The truth of the matter is that neither blog deserves the dignity of being called a philosophy blog, so much as a political, gossip, opinion blog about philosophers. Of course, they note that they are news blogs, but they also represent themselves as philosophy blogs. That they do so misrepresents to undergraduate students and graduate students what the nature of philosophy is and encourages the notion that such political and philosophical narrowness is how philosophy is or should be. If you actually think these are philosophy blogs, I would encourage you to go look at the first ten posts of either. At the time that this was written, for instance, none of Leiter’s top 10 posts contained an argument in the main post. There was, for example, encouragement for people to call their Republican representatives to urge them to support the Affordable Care Act.
The positives that these blogs contribute do not offset the negatives. Some argue that these blogs give philosophers important news about the profession. Fair enough. But is this important news that can’t be gotten elsewhere? As I’ve already noted, that who moved there, and the internal drama at University X is rarely relevant to me, unless I’m at University X. Whatever the important news is, it can almost always be gotten elsewhere. At the very least, describe the blogs as philosophy news and gossip sites so that they are not misleading.
Another argument given in support of these blogs is that they serve as a catalogue of information for professional development. There is some useful information that can be gleaned from Leiter Reports and Daily Nous on these topics, but again, most of this information can be found at other blogs, such as The Philosophers’ Cocoon. In fact, The Philosophers’ Coccon is better for such information, since one of its primary purposes is to serve as a catalogue of information on professional development. It does so with less of the baggage of Leiter Reports and Daily Nous. And the notion that the rankings are helpful to prospective graduate students is overblown. Undergraduates take them far more seriously than they should, and they encourage ladder climbing, career driven philosophy, instead of philosophy for the sake of wisdom or philosophical truth.

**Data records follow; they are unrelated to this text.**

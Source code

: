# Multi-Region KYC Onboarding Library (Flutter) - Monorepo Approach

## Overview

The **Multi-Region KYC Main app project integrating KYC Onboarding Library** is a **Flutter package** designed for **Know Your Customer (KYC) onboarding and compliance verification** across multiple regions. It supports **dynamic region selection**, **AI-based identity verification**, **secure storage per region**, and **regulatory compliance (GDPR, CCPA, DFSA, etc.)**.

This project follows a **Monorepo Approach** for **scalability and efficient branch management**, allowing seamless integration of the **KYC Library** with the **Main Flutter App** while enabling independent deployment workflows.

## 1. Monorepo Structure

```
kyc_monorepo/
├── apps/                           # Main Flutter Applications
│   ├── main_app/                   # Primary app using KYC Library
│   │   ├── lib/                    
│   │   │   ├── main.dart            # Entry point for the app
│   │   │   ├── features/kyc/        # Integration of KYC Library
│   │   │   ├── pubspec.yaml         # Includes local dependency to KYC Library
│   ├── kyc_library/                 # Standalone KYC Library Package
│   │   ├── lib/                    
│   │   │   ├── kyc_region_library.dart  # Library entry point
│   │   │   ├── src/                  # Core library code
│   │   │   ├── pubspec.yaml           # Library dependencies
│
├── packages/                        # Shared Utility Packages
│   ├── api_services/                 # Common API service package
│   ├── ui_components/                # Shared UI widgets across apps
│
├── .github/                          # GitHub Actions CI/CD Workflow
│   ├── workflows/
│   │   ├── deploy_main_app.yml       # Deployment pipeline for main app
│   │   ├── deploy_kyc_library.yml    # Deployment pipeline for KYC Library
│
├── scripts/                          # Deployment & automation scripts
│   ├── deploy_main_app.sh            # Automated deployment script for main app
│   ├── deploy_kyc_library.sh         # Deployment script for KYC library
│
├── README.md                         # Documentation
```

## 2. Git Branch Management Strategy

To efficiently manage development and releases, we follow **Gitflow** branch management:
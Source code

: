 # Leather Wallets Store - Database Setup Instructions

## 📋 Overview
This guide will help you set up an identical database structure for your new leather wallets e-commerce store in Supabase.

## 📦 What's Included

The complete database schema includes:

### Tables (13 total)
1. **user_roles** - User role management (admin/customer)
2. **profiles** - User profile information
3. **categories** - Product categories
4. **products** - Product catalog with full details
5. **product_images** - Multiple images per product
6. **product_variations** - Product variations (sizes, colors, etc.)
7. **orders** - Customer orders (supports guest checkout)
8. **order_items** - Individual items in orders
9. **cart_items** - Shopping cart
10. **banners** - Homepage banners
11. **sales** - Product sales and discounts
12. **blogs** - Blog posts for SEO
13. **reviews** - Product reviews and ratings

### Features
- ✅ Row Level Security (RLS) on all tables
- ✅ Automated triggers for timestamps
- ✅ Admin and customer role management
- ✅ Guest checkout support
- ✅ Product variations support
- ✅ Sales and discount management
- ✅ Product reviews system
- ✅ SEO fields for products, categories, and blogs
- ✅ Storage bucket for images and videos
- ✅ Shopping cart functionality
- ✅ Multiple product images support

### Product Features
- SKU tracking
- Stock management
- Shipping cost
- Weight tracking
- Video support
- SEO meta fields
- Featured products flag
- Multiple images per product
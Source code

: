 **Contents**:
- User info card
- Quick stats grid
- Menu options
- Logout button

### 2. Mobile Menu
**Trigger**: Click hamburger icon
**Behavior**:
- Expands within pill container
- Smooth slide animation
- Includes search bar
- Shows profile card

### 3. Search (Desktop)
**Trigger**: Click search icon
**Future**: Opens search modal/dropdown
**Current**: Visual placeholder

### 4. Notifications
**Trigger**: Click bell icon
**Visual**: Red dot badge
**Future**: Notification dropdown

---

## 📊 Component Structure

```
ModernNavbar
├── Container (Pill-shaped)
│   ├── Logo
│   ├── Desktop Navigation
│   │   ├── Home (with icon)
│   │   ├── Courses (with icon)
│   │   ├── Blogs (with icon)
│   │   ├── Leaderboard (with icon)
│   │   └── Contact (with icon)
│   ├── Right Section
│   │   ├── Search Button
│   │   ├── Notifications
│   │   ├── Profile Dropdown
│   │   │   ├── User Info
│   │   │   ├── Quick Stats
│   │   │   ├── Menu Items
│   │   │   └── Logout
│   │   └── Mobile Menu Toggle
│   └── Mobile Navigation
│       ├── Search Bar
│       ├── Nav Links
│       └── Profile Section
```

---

A final argument given in favor of these blogs is that they serve as platforms for discussions of professional climate. While they do indeed do this, they do so in a seriously flawed way, given the censorship problem that I’ve already highlighted. Those of us in the discipline cannot have comprehensive and complete assessments of the current climate of the profession without the full inclusion of all perspectives on issues. To have these discussions without welcoming all perspectives makes it highly likely that flawed and highly biased solutions will be adopted, furthering certain climate issues that are really there and clouding our ability to understand what is causing the problems.
In light of these serious problems, I call for the serious reform, or outright elimination, of Leiter Reports and Daily Nous.